To activate Synchronization points appropriate
actions can be set.
For Example,
SET SYNC_POINT = 'before_heap_open WAIT_FOR
commit';
SET SYNC_POINT = 'after_finish_xact_command
SIGNAL commit';

This above commands can activate the synchronization
points named 'before_heap_open'
and 'after_finish_xact_command'.

session "s1"
step s11 {SET SYNC_POINT = 'before_heap_open
WAIT_FOR commit';}
step s12 {Truncate tbl;}
session "s2"
step s21 {SET SYNC_POINT =
'after_finish_xact_command SIGNAL commit';}
step s22 {Insert into tbl values(1);}

The first activation requests the synchronization
point to wait for
another backend to emit the signal 'commit', and
second activation requests
the synchronization point to emit the signal
'commit', when the process's execution runs through
the synchronization point.

Above defined test will allow Truncate table to wait
for Insert to finish

2. Enhance Isolation Framework - Currently, at most one step can be waiting
at a time.

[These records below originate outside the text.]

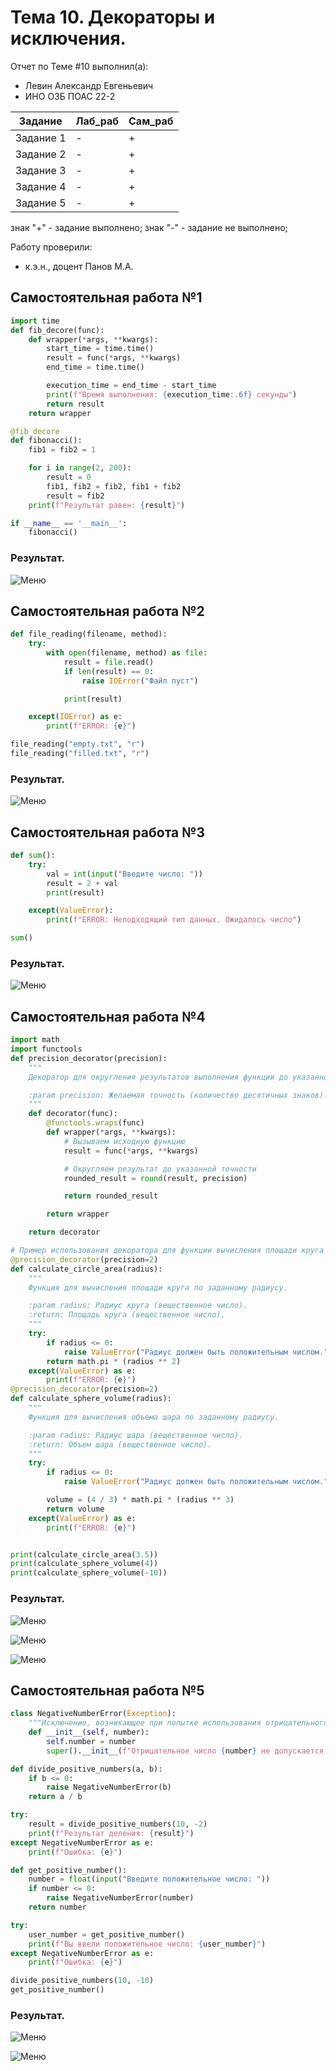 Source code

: # Тема 10. Декораторы и исключения.
Отчет по Теме #10 выполнил(а):
- Левин Александр Евгеньевич
- ИНО ОЗБ ПОАС 22-2

| Задание | Лаб_раб | Сам_раб |
| ------ | ------ | ------ |
| Задание 1 | - | + |
| Задание 2 | - | + |
| Задание 3 | - | + |
| Задание 4 | - | + |
| Задание 5 | - | + |

знак "+" - задание выполнено; знак "-" - задание не выполнено;

Работу проверили:
- к.э.н., доцент Панов М.А.

## Самостоятельная работа №1

```python
import time
def fib_decore(func):
    def wrapper(*args, **kwargs):
        start_time = time.time()
        result = func(*args, **kwargs)
        end_time = time.time()

        execution_time = end_time - start_time
        print(f"Время выполнения: {execution_time:.6f} секунды")
        return result
    return wrapper

@fib_decore
def fibonacci():
    fib1 = fib2 = 1

    for i in range(2, 200):
        result = 0
        fib1, fib2 = fib2, fib1 + fib2
        result = fib2
    print(f"Результат равен: {result}")

if __name__ == '__main__':
    fibonacci()
```
### Результат.
![Меню](https://github.com/Neoglobin/main/blob/%D0%A2%D0%B5%D0%BC%D0%B0_10/pic/Sam10_1.png)

## Самостоятельная работа №2

```python
def file_reading(filename, method):
    try:
        with open(filename, method) as file:
            result = file.read()
            if len(result) == 0:
                raise IOError("Файл пуст")

            print(result)

    except(IOError) as e:
        print(f"ERROR: {e}")

file_reading("empty.txt", "r")
file_reading("filled.txt", "r")
```
### Результат.
![Меню](https://github.com/Neoglobin/main/blob/%D0%A2%D0%B5%D0%BC%D0%B0_10/pic/Sam10_2.png)

## Самостоятельная работа №3

```python
def sum():
    try:
        val = int(input("Введите число: "))
        result = 2 + val
        print(result)

    except(ValueError):
        print(f"ERROR: Неподходящий тип данных. Ожидалось число")

sum()
```
### Результат.
![Меню](https://github.com/Neoglobin/main/blob/%D0%A2%D0%B5%D0%BC%D0%B0_10/pic/Sam10_3.png)

## Самостоятельная работа №4

```python 
import math
import functools
def precision_decorator(precision):
    """
    Декоратор для округления результатов выполнения функции до указанной точности.

    :param precision: Желаемая точность (количество десятичных знаков).
    """
    def decorator(func):
        @functools.wraps(func)
        def wrapper(*args, **kwargs):
            # Вызываем исходную функцию
            result = func(*args, **kwargs)

            # Округляем результат до указанной точности
            rounded_result = round(result, precision)

            return rounded_result

        return wrapper

    return decorator

# Пример использования декоратора для функции вычисления площади круга
@precision_decorator(precision=2)
def calculate_circle_area(radius):
    """
    Функция для вычисления площади круга по заданному радиусу.

    :param radius: Радиус круга (вещественное число).
    :return: Площадь круга (вещественное число).
    """
    try:
        if radius <= 0:
            raise ValueError("Радиус должен быть положительным числом.")
        return math.pi * (radius ** 2)
    except(ValueError) as e:
        print(f"ERROR: {e}")
@precision_decorator(precision=2)
def calculate_sphere_volume(radius):
    """
    Функция для вычисления объема шара по заданному радиусу.

    :param radius: Радиус шара (вещественное число).
    :return: Объем шара (вещественное число).
    """
    try:
        if radius <= 0:
            raise ValueError("Радиус должен быть положительным числом.")

        volume = (4 / 3) * math.pi * (radius ** 3)
        return volume
    except(ValueError) as e:
        print(f"ERROR: {e}")


print(calculate_circle_area(3.5))
print(calculate_sphere_volume(4))
print(calculate_sphere_volume(-10))
```
### Результат.
![Меню](https://github.com/Neoglobin/main/blob/%D0%A2%D0%B5%D0%BC%D0%B0_10/pic/Sam10_4.1.png)

![Меню](https://github.com/Neoglobin/main/blob/%D0%A2%D0%B5%D0%BC%D0%B0_10/pic/Sam10_4.2.png)

![Меню](https://github.com/Neoglobin/main/blob/%D0%A2%D0%B5%D0%BC%D0%B0_10/pic/Sam10_4.3.png)

## Самостоятельная работа №5

```python 
class NegativeNumberError(Exception):
    """Исключение, возникающее при попытке использования отрицательного числа."""
    def __init__(self, number):
        self.number = number
        super().__init__(f"Отрицательное число {number} не допускается.")

def divide_positive_numbers(a, b):
    if b <= 0:
        raise NegativeNumberError(b)
    return a / b

try:
    result = divide_positive_numbers(10, -2)
    print(f"Результат деления: {result}")
except NegativeNumberError as e:
    print(f"Ошибка: {e}")

def get_positive_number():
    number = float(input("Введите положительное число: "))
    if number <= 0:
        raise NegativeNumberError(number)
    return number

try:
    user_number = get_positive_number()
    print(f"Вы ввели положительное число: {user_number}")
except NegativeNumberError as e:
    print(f"Ошибка: {e}")

divide_positive_numbers(10, -10)
get_positive_number()
```
### Результат.
![Меню](https://github.com/Neoglobin/main/blob/%D0%A2%D0%B5%D0%BC%D0%B0_10/pic/Sam10_5.1.png)

![Меню](https://github.com/Neoglobin/main/blob/%D0%A2%D0%B5%D0%BC%D0%B0_10/pic/Sam10_5.2.png)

Enhance Concurrency test framework (isolation tester) to make
multiple sessions wait and then allow to release it serially.

This might help in
generating complex dead lock scenario's.

Above ideas could be useful to improve concurrency testing and can also be
helpful to generate test cases for some of the complicated bugs for which
there is no direct test.

This work is not a patch for 9.3, I just wanted an initial feedback.

Feedback/Suggestions?

Reference : http://dev.mysql.com/doc/internals/en/debug-sync-facility.html

With Regards,

Amit Kapila.

#2Greg Stark
stark@mit.edu
In reply to: Amit Kapila (#1)
Re: Ideas for improving Concurrency Tests

On Tue, Mar 26, 2013 at 7:31 AM, Amit Kapila <amit.kapila@huawei.com> wrote:

Above ideas could be useful to improve concurrency testing and can also be
helpful to generate test cases for some of the complicated bugs for which
there is no direct test.

I wonder how much explicit sync points would help with testing though.
It seems like they suffer from the problem that you'll only put sync
points where you actually expect problems and not where you don't
expect them -- which is exactly where problems are likely to occur.

Wouldn't it be more useful to implicitly create sync points whenever
synchronization events like spinlocks being taken occur?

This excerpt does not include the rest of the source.